# Cluster API Integration
# Cluster API Integration

Nstance implements a [Cluster API](https://cluster-api.sigs.k8s.io/) (CAPI) infrastructure provider to enable:

1. Integration with [Cluster Autoscaler](https://github.com/kubernetes/autoscaler/blob/master/cluster-autoscaler/cloudprovider/clusterapi/README.md) to drive scaling events for Nstance shard groups by adjusting the number of `MachinePool` replicas automatically.

2. Manually scaling Nstance shard groups by adjusting the number of `MachinePool` replicas e.g. via kubectl.

3. Creating on-demand instances via Pod annotations, where the Nstance Operator will then create the appropriate `Machine` resource for the Nstance Operator to assign and sync to a Nstance Server. This approach was taken to provide visibility to cluster administrators into requested (Machine) vs created (Node) instances.

Nstance does not provision control planes, however to satisfy CAPI contract requirements and enable the CAPI controllers to function correctly, cluster-level CAPI resources (`Cluster` / `NstanceCluster`) are created by Nstance.

## Deployment Scenarios

Cluster API has the concept of a "management" cluster, and a "workload" cluster, in which there are two deployment scenarios Nstance supports...

### Self-managed clusters

The CAPI operator runs inside the same cluster it manages.

CAPI's [runningOnWorkloadCluster](https://github.com/kubernetes-sigs/cluster-api/blob/main/controllers/clustercache/cluster_accessor_client.go#L145) check detects this by finding a matching CAPI controller pod UID and switches to in-cluster credentials.
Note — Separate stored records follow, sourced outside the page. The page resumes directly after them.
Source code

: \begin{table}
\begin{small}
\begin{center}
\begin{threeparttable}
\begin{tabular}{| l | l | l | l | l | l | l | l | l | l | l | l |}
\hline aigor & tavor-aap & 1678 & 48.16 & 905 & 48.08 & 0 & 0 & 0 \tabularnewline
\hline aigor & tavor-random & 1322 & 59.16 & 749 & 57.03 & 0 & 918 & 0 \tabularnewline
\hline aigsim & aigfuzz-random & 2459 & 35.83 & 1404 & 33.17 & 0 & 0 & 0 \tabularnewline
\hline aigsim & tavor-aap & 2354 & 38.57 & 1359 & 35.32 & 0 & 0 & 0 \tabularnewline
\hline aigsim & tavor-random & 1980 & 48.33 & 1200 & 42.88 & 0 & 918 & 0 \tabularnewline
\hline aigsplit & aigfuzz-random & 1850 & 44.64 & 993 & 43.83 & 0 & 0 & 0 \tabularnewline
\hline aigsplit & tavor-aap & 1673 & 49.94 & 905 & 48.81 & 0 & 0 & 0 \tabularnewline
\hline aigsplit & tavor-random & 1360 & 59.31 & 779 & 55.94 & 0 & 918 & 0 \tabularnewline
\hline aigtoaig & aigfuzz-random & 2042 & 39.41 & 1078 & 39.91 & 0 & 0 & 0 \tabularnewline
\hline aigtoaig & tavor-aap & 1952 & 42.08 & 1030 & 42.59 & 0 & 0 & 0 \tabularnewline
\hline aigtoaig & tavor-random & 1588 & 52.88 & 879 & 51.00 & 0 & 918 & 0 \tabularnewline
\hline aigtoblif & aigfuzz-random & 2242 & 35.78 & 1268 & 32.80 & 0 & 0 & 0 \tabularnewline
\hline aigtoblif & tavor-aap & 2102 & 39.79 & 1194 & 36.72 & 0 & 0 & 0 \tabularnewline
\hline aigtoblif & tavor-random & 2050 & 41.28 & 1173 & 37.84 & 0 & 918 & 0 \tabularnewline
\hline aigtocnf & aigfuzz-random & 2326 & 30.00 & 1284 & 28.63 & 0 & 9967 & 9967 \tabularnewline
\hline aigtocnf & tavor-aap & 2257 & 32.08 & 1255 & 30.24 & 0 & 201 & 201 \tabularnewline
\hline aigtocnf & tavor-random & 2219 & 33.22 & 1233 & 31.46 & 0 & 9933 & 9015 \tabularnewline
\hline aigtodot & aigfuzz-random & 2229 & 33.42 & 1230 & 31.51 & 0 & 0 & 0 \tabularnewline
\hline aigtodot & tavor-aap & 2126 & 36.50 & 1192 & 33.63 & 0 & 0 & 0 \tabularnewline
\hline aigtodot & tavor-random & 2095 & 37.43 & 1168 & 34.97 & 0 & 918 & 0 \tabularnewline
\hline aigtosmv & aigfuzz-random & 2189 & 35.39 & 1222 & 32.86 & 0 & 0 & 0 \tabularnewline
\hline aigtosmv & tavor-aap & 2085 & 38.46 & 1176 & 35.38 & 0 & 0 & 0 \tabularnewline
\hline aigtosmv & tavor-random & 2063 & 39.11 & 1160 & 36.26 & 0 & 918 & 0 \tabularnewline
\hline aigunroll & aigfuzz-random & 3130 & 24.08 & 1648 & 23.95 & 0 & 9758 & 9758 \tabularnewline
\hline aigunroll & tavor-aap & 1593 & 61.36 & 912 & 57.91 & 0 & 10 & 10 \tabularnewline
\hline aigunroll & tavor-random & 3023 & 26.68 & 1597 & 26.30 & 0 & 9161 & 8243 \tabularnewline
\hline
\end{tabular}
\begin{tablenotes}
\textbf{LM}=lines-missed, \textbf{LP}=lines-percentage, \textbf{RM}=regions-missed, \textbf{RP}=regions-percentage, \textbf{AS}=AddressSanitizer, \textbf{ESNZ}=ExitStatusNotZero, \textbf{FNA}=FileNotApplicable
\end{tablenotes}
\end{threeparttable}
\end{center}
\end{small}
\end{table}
The kubeconfig SA token is only used for the initial health probe and pod lookup.

### External clusters

The CAPI operator manages instances on a different cluster.

The kubeconfig points to the management cluster (where CAPI runs), not the workload cluster. `runningOnWorkloadCluster` returns false (pod not found, 404) and CAPI uses the SA token for all workload cluster API calls.

## Custom Resource Types

Nstance defines four CAPI infrastructure provider CRDs:

| CRD | CAPI Contract | Purpose |
|-----|--------------|---------|
| `NstanceCluster` | InfraCluster | Stub that satisfies CAPI's cluster infrastructure ref requirement |
| `NstanceMachinePool` | InfraMachinePool | Maps an Nstance Group to a CAPI MachinePool, distributing replicas across zone shards |
| `NstanceMachine` | InfraMachine | Represents a single Nstance instance (used for on-demand nodes) |
| `NstanceMachineTemplate` | InfraMachineTemplate | Immutable template for stamping out Machine/NstanceMachine pairs |

In addition to the CAPI infrastructure provider CRDs, Nstance maintains its own `NstanceShardGroup` CRD, which the `NstanceMachinePool` effectively aggregates

- For example, if you have two shards both with a "test" group with 1 instance each, you will have two `NstanceShardGroup` resources with 1 instance in each, and these will map to a single `NstanceMachinePool` with 2 replicas.
- This approach was taken to provide visibility to cluster administrators into the aggregated vs distributed replicas count (rather than doing the (dis-)aggregation only at runtime).

## CAPI Cluster Resource

CAPI requires a `Cluster` resource as the ownership root for MachinePools and Machines. The operator creates this automatically on startup via `ensureCAPICluster` in the leader manager. The cluster name is derived from operator config as `<cluster_id>--<tenant_id>`. Note that neither cluster ID or tenant ID can contain consecutive hyphens.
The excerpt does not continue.